The Government Accountability Office (GAO) said last summer that DoD’s Annual Industrial Capabilities Reports help lay out risks to the DIB and Pentagon risk reduction investments, but do not measure progress through quantitative metrics.
Since 1994, DoD has been required to submit the Annual Industrial Capabilities reports to Congress that identify gaps or vulnerabilities in, and assessments of, the U.S. DIB. The DoD industrial policy website, however, only lists reports through fiscal 2020, but a report last February in response to President Biden’s Executive Order 14017 may have satisfied some of the annual reporting requirement. Biden issued EO 14017, “America’s Supply Chains,” in 2021, and DoD released its Securing Defense-Critical Supply Chains: An Action Plan Developed in Response to
President Biden’s Executive Order 14017 on Feb. 24, 2022–the same day as the Russian assault on Ukraine.
Andrew Hunter, the Air Force’s acquisition chief who was also acting as the undersecretary of defense for acquisition and sustainment early last year, said on Feb. 24, 2022 in a DoD statement on the defense-critical supply chain report that “a clear national consensus has emerged around the need for bold action in support of supply chain resilience” and that the report “is a strategic roadmap for the department to build lasting resilience in our defense industrial base.”
The report addressed what the military services and DoD said were critical shortfalls in four areas–kinetic capabilities to include current missiles systems and advanced and developing missile capabilities, including hypersonic weapons technology and directed energy weapons; energy storage and batteries; castings and forgings; and microelectronics.
“For the last 20 years, the DoD’s procurements for kinetic weapons have focused on meeting current operational needs (e.g., Operation Inherent Resolve) and reducing inventory shortfalls incurred from the counter-Islamic State of Iraq and Syria (ISIS) operations,” the report said. “The result has been a conflict-driven pattern of procurement that runs counter to the sustainment of the DIB.”
“The industrial base for kinetic capabilities faces persistent sub-tier supply chain vulnerabilities, from raw materials and chemical shortages to critical subcomponents produced by fragile suppliers,” the study said. “For several decades, the DoD has entrusted supply chain visibility and risk management to companies in the private sector that provide it with defense capabilities.
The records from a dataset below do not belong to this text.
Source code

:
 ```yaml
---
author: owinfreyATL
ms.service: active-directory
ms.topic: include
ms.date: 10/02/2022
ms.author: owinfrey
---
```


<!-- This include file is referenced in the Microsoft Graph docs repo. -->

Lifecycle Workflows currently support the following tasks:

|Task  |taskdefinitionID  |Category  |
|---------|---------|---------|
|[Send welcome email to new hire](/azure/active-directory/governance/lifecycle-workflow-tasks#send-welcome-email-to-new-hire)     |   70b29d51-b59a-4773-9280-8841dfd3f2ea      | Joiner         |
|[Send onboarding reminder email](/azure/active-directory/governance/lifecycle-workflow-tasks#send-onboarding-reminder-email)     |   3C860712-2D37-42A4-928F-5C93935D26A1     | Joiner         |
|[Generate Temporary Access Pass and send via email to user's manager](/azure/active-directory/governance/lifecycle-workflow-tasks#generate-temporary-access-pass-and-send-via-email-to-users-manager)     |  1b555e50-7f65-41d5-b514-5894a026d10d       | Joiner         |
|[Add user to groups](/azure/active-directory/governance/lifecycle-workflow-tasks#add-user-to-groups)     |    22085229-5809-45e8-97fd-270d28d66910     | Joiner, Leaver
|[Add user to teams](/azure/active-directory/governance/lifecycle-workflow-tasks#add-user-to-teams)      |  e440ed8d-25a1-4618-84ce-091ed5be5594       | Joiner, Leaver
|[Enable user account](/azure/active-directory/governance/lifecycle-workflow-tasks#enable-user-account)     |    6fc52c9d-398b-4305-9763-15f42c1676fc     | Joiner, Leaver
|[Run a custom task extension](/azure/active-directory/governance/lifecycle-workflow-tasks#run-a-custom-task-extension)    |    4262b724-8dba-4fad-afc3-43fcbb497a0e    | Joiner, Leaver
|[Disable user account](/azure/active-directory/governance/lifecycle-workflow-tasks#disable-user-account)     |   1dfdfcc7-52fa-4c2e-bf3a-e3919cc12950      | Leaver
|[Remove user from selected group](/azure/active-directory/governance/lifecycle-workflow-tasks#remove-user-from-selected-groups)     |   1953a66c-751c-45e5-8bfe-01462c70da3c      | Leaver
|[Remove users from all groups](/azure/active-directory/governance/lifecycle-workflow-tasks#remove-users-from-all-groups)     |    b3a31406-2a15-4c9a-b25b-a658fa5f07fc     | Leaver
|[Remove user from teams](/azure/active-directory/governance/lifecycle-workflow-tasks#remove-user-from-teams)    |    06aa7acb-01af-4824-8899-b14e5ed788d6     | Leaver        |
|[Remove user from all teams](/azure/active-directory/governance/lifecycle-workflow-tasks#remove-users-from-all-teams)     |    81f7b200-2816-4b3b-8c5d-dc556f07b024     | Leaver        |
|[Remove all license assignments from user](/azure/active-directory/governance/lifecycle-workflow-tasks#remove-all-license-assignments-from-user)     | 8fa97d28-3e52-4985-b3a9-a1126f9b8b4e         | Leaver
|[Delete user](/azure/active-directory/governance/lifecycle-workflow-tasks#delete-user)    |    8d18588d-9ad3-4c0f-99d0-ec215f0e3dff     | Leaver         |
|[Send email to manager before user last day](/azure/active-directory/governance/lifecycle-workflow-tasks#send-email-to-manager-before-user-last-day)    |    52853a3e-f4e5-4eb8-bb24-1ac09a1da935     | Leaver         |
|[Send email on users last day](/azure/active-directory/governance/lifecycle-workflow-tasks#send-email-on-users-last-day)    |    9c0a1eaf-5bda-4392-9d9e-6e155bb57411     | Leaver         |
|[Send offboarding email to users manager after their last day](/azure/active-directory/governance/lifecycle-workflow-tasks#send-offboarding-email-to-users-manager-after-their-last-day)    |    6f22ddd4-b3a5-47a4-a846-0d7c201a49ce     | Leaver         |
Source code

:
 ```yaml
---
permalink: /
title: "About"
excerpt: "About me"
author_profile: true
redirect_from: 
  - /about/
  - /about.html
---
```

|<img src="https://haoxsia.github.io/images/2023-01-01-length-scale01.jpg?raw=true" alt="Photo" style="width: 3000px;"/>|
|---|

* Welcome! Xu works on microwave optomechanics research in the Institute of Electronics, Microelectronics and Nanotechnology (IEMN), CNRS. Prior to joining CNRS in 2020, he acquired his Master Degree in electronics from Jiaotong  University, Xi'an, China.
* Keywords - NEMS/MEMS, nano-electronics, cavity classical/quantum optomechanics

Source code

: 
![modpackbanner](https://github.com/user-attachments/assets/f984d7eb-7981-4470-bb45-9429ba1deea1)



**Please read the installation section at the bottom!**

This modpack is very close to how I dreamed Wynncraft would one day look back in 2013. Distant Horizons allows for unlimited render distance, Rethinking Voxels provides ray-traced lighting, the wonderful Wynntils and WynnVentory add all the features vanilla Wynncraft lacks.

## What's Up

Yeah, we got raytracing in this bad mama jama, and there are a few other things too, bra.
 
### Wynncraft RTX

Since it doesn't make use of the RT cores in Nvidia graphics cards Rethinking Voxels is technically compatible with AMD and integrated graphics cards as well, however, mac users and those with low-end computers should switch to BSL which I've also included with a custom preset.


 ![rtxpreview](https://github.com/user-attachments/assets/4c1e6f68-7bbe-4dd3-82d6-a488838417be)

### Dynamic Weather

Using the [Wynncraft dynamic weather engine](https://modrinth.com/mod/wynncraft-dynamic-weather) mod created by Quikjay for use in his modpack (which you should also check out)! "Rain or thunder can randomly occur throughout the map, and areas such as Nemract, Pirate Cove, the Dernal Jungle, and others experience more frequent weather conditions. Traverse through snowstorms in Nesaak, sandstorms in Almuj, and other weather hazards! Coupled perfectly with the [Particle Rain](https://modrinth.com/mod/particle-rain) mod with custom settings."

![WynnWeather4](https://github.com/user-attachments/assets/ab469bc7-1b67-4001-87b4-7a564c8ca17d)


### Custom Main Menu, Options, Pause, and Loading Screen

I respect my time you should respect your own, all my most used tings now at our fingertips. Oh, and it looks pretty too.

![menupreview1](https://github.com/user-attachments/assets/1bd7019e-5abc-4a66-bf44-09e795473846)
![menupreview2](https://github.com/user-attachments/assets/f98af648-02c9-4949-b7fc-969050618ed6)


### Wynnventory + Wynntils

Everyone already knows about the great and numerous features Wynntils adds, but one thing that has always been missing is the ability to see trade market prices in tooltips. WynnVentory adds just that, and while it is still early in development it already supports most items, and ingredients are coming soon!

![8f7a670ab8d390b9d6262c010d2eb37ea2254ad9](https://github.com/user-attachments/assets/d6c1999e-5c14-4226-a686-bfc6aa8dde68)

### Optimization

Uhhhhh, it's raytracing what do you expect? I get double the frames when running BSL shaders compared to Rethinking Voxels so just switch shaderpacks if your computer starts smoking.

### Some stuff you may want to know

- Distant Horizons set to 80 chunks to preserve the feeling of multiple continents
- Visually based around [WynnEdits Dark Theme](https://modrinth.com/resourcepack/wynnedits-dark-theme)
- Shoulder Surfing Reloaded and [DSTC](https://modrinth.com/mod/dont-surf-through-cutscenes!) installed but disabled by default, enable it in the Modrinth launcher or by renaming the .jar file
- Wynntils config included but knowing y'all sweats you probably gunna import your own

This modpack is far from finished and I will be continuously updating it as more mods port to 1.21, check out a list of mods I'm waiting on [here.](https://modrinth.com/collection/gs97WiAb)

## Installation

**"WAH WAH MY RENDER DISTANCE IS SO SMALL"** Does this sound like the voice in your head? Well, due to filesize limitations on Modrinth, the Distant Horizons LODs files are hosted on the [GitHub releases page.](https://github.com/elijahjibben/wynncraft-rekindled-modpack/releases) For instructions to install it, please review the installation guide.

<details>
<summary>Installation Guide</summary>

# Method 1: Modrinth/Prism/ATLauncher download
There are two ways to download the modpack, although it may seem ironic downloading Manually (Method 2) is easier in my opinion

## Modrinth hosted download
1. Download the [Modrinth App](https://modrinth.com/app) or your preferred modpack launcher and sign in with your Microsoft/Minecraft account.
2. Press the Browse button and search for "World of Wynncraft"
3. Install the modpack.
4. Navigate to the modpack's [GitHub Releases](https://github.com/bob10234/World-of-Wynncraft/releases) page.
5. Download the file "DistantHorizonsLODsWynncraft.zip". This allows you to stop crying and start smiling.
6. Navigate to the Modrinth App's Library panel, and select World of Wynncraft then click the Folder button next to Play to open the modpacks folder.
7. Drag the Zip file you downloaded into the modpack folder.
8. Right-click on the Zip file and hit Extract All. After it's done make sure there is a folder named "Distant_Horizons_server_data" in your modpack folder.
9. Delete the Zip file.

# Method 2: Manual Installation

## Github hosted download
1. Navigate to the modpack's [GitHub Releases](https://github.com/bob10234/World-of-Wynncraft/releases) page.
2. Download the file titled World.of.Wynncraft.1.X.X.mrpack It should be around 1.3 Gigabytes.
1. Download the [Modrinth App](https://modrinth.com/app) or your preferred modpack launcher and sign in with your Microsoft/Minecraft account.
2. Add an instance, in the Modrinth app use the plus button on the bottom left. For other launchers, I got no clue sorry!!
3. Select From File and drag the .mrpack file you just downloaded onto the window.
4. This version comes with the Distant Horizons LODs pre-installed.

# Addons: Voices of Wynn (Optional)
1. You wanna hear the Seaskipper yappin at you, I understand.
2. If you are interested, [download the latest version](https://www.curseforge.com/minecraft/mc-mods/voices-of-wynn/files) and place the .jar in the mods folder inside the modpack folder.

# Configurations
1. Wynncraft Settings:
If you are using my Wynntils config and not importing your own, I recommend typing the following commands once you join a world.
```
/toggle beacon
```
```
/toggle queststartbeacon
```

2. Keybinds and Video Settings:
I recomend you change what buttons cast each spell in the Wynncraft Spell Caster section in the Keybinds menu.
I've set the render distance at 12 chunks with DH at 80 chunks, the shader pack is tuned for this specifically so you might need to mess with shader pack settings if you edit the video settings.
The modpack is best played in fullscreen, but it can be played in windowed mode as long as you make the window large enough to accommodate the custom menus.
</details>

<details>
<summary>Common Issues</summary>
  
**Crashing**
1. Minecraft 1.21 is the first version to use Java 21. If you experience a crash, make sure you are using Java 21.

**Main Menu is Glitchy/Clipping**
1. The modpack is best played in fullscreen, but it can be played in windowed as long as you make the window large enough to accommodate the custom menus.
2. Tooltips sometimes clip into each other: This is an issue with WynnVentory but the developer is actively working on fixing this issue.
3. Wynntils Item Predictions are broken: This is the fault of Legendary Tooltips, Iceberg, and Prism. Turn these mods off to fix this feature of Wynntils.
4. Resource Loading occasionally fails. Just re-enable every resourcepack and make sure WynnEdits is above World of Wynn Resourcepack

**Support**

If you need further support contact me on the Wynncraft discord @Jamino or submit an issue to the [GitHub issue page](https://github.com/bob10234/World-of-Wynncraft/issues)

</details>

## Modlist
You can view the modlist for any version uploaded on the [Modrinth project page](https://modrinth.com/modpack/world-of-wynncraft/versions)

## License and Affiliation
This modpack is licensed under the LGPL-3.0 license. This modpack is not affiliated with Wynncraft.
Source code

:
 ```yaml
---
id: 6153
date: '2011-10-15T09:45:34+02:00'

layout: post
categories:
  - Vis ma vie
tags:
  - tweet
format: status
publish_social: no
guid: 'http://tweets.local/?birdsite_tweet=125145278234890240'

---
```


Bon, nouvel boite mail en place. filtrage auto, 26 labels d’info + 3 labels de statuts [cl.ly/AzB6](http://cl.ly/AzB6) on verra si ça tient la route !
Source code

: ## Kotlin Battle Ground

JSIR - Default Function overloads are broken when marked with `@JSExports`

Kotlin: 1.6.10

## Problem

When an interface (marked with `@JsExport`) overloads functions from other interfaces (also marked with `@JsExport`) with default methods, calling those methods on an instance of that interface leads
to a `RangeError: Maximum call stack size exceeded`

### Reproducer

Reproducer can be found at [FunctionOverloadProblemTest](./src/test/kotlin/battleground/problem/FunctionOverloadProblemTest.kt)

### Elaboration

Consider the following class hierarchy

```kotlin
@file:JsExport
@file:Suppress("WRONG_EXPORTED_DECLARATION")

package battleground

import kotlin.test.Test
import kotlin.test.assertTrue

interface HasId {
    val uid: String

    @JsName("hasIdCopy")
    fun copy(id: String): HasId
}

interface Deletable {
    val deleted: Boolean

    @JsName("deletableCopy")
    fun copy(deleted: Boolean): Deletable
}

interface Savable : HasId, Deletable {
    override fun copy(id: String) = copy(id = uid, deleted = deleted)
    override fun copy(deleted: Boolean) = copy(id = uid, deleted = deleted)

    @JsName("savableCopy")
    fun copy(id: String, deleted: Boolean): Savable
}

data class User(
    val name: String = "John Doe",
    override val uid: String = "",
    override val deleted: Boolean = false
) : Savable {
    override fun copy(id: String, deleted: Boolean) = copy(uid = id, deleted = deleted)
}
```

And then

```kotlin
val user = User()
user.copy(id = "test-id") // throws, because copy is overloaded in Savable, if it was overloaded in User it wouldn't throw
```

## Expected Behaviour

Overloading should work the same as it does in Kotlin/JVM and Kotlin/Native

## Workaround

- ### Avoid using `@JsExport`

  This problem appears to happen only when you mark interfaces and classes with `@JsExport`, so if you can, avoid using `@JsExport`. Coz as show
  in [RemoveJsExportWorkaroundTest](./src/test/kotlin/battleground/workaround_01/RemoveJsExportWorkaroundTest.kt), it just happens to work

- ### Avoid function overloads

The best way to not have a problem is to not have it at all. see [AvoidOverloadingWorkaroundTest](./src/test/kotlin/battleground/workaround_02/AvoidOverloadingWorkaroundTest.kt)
Consequently, the DoD has limited visibility into some sub-tiers of defense supply chains and does not track these vulnerabilities as they impact weapons programs.”
Among the recommendations of the report were investing in the hypersonics industrial base; heeding the advice of DoD’s Critical Energetic Materials Working Group (CEMWG) for future funding for explosives and updating “decades old” chemical specifications for such explosives. The report charged CEMWG, as its first priority, with identifying chemical specifications to update and with developing funding options for energetics in the fiscal 2024 budget request.
The fiscal 2018 Defense Industrial Capabilities Report noted that the Holston Army Ammunition Plant in Kingsport, Tenn., was “the only domestic source for most DoD explosives.” BAE Systems operates the plant.
Pentagon officials have often discussed the need to bolster DoD production capacity and munitions stockpiles in the wake of U.S. materiel aid to Ukraine, but it is unclear whether major defense companies are operating at a high enough capacity to justify an investment in new plants or production. DoD has not released such production capacity percentages.